Dickinson was born on December 10, 1830, in Amherst, Massachusetts. Her life is remarkable mainly for its lack of remarkability, at least in external terms:

Here she lived a life, outwardly uneventful, inwardly dedicated to a secret and self-imposed assignment--the mission of writing a "letter to the world" that would express, in poems of absolute truth and of the utmost economy, her concepts of life and death, of love and nature, and of . . . "the landscape of the soul" (Linscott iii).

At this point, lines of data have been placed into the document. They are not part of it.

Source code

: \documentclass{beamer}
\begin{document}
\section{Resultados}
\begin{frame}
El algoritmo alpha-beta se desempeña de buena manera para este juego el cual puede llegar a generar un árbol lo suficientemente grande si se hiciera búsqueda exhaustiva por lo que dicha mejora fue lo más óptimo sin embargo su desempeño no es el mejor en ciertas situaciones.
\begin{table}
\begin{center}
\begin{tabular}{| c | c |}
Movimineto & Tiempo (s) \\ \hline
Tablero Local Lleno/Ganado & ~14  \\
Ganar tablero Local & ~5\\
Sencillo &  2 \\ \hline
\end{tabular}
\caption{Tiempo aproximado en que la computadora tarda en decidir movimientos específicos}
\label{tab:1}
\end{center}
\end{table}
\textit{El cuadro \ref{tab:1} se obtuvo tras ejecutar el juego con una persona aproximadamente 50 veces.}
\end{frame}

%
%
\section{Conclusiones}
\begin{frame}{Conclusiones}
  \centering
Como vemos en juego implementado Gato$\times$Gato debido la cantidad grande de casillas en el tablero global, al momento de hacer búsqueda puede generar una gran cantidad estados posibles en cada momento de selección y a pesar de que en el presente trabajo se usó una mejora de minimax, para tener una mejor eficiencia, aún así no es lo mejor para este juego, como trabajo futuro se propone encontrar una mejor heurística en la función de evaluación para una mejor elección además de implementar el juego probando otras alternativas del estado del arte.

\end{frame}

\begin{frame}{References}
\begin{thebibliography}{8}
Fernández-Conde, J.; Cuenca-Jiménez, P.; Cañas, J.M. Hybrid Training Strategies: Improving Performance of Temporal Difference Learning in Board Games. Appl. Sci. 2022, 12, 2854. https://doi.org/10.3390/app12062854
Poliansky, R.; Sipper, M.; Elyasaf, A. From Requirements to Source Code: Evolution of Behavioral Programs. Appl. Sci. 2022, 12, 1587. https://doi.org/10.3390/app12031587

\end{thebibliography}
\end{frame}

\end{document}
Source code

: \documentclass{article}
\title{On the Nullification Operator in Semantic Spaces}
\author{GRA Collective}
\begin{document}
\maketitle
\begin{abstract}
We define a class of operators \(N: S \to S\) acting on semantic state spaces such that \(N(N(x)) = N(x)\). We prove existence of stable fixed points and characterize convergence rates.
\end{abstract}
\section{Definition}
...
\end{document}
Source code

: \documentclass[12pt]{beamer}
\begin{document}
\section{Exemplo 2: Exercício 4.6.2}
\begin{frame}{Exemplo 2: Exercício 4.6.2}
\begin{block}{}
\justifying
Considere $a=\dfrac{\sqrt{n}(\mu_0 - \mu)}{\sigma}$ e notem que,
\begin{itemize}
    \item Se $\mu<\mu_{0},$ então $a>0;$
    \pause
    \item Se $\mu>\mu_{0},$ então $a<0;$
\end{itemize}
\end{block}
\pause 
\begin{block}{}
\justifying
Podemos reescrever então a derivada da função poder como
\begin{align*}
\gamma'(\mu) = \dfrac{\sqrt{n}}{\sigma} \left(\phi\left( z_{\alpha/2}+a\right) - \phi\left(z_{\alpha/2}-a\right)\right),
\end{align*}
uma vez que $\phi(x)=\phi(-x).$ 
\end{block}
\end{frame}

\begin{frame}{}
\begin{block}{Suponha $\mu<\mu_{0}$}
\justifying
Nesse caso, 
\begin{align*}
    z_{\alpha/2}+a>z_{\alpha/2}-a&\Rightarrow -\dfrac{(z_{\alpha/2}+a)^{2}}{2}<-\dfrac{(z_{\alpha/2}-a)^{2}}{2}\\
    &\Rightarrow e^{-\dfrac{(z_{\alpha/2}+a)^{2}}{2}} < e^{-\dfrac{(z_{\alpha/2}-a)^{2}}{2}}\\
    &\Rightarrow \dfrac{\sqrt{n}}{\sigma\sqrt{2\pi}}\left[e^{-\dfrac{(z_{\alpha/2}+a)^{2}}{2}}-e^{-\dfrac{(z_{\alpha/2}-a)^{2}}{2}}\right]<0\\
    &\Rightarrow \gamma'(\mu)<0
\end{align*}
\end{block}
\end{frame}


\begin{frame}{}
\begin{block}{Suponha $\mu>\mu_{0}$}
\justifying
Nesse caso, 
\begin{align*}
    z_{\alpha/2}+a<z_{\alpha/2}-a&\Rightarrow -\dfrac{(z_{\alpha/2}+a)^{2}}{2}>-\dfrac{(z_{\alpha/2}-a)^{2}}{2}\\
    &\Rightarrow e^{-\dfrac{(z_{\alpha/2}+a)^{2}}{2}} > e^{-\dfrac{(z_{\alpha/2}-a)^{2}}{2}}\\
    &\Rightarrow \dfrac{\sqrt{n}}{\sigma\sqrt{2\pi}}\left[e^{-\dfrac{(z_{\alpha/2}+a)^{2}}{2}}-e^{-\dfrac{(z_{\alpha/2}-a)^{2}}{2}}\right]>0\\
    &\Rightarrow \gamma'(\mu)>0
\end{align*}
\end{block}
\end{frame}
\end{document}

Dickinson was unpublished during her life, had no fame at her death in 1886. Her poems were not known at all to the world she addressed until four years after her death, when her first book of poems was published. It was not until the early twentieth century that her poems were fully recognized.

Dickinson received from her family "love without understanding." She lived in a well-off household dominated by her lawyer-Congressman father, whose heart Emily would describe as "pure and terrible." Her mother was "gentle" and "colorless," her brother resembled her father in disposition, and her sister was "crotchety and outspoken" and "watchdog and protector of her shy, sensitive, and sometimes rebellious sister" (Linscott iv).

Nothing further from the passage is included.